At the same time, one can also see the evolution of design projects through the lens of Buchanan’s four orders of design – increasing in complexity from first and second order objects of design (products and graphics) to third and fourth order (interactions, systems, environments).

I bring my timeline to a close in our contemporary era characterized by global turbulence and upheaval, where radical creativity has been recognized by Aalto University as contributing to our capacities and skills to make a sustainable future for our world, one that is resilient and inclusive, as it ponders what does wellbeing mean, in economic terms, in today’s society.

My own response for emergent futures has been to move forward – ‘design beyond design’ – by going back to the roots of the arts, both fine arts and applied ones, which is our creative spark, one that bonds us as humans regardless of where we come from or who we are. Creativity, imagination, vision, and inspiration will foster our agency and capacity for our whole of society transformation. The designer can now be an accelerator. This concept is visualized at https://ymmarrys.org – a newly established creative practice supported by the Arts Promotion Centre of Finland.

In 2005, I adopted this conceptual framework for human-centered design practice to explain the structure and process of design projects to clients. Since then, my creative practice can be said to have evolved in reverse, where the output was increasing clients’ understandingof their problem spaces rather than delivering solutions in the form of a design artefact. This facilitates their capacity to craft their own vision for innovation, and contributes to clarity for scoping their requirements for achieving their own design goals. This was the first shift in the role of designer – from vendor to partner. (see Shopping for Innovation, Portugal & Bhan, Core77, November 2005).

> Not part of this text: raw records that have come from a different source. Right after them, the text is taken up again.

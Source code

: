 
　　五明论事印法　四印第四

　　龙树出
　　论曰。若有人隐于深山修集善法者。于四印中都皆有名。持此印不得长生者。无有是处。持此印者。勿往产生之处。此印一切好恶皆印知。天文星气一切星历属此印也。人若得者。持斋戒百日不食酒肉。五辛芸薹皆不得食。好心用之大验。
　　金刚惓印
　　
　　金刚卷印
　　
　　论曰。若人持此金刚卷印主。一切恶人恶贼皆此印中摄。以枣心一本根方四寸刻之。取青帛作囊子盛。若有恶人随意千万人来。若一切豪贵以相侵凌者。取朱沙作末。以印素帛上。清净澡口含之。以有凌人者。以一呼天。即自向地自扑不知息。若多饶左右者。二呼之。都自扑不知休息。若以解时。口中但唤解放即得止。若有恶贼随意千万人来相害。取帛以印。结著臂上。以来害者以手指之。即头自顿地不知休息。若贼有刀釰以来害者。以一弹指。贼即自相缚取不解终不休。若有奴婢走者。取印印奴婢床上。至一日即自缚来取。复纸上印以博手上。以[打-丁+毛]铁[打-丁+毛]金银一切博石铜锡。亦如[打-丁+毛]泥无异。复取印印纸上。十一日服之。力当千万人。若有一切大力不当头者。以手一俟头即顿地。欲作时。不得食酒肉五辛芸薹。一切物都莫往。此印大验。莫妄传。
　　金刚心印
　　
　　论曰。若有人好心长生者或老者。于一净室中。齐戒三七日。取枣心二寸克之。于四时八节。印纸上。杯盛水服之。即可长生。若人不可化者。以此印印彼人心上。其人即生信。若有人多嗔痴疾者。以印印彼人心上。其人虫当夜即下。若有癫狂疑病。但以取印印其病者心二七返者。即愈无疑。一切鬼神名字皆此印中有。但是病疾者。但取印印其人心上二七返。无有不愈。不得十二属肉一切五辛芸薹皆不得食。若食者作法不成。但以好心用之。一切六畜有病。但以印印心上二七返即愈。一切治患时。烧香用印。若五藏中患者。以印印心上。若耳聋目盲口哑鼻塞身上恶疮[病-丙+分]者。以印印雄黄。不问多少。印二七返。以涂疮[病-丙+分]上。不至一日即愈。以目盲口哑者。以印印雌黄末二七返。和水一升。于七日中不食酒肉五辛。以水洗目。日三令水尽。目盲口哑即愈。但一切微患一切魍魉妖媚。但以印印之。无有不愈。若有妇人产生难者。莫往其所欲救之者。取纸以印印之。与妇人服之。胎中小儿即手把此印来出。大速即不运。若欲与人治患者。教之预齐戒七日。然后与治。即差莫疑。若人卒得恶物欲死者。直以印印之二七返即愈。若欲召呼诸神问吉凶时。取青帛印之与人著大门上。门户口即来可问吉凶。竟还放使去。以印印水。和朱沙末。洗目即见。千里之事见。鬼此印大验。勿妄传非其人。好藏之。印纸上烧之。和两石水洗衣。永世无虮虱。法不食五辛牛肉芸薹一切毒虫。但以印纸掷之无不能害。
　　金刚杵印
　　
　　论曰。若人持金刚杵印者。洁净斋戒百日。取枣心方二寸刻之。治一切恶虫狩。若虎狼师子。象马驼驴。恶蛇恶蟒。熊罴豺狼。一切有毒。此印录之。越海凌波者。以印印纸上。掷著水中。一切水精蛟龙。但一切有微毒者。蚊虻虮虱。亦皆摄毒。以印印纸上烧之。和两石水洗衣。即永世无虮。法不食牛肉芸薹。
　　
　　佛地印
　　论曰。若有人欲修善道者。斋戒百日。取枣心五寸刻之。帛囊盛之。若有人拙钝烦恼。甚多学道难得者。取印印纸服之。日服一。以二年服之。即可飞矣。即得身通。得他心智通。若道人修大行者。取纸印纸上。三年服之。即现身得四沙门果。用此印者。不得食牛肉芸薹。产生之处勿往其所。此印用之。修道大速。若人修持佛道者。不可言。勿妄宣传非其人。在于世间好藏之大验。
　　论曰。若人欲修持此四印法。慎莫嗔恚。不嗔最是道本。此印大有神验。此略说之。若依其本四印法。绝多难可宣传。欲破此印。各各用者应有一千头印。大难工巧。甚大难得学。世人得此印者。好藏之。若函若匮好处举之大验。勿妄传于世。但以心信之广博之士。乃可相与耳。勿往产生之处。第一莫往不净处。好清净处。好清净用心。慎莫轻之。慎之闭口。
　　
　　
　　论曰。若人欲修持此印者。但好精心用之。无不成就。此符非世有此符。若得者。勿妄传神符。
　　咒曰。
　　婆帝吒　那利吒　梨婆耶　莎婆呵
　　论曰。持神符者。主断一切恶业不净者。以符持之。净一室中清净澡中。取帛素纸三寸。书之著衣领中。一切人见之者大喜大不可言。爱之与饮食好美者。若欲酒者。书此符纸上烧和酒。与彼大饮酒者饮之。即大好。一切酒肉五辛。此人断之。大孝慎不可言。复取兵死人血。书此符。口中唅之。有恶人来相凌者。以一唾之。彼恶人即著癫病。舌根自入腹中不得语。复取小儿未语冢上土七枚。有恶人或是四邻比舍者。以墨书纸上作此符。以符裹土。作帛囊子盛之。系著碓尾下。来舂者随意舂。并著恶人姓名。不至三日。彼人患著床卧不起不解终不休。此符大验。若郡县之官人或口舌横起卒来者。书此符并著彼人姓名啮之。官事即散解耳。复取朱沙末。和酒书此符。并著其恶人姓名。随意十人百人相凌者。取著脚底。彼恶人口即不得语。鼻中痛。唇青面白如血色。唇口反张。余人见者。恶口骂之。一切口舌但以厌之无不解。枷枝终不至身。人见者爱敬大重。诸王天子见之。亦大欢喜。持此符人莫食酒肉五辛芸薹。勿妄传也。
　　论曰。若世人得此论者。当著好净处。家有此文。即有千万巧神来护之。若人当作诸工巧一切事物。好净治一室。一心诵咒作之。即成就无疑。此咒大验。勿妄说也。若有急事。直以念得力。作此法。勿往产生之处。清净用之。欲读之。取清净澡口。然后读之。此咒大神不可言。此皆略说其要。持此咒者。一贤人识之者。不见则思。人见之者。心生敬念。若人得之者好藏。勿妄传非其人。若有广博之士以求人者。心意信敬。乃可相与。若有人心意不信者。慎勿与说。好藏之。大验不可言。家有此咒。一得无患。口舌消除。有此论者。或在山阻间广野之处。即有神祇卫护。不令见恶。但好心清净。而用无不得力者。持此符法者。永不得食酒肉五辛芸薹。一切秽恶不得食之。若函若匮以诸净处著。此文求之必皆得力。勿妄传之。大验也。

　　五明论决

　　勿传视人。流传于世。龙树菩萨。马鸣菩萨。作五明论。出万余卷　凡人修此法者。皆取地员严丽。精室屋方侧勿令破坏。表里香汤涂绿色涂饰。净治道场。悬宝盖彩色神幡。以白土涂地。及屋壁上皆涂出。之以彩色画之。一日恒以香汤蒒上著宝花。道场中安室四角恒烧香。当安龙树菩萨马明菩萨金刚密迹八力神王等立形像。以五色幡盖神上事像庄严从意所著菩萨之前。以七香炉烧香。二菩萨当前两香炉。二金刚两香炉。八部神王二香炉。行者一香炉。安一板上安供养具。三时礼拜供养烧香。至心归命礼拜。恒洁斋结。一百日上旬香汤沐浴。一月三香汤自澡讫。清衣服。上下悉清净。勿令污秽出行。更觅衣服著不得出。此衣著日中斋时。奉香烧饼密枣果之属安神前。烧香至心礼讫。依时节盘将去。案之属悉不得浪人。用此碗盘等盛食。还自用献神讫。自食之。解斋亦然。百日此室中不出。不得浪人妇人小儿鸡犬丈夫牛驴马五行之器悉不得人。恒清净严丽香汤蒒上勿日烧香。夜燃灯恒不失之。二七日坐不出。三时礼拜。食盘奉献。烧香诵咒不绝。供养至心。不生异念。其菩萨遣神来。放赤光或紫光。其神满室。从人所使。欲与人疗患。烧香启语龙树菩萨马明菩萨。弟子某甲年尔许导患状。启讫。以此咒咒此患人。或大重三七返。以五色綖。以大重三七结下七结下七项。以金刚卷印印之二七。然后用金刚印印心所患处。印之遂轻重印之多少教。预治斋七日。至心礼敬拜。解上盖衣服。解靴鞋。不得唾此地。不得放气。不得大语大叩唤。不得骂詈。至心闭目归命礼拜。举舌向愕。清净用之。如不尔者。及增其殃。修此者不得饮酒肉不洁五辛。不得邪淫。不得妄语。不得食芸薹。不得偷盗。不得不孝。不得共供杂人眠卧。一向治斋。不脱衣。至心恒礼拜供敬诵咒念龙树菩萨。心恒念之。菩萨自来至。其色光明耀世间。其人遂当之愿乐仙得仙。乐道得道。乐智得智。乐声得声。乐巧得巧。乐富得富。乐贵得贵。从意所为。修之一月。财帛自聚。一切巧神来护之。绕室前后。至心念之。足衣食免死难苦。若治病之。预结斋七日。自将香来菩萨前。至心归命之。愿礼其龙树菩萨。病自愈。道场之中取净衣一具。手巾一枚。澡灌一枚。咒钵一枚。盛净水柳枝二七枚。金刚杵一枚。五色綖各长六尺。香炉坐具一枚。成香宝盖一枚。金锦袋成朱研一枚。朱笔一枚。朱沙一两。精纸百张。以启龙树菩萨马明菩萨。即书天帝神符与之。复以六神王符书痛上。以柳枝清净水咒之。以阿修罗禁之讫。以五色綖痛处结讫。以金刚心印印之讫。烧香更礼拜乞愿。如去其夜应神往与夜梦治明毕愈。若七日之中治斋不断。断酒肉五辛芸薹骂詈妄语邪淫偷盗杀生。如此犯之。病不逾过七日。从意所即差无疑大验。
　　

The second shift took place in the pandemic years. It was clear that Emerging Futures Lab could not continue without an overhaul of its operating model and its guiding vision and strategy. I returned to University for my doctorate, focusing on sustainable innovation practices in challenging operating environments. I reinvented my creative practice to reflect the changes in my own understanding of the role of the designer. Creativity is recognized as an accelerant for societal transformation and social change when harnessed for collaboration and cooperation from the perspective of understanding. Today, this is achieved through the recognition of a plurality of knowledge systems and ways of knowing, being, and doing. Indigenous local and traditional knowledges blend and weave together with western modern science at the interface where the twain meet. It is at this point of understanding where I now situate my work.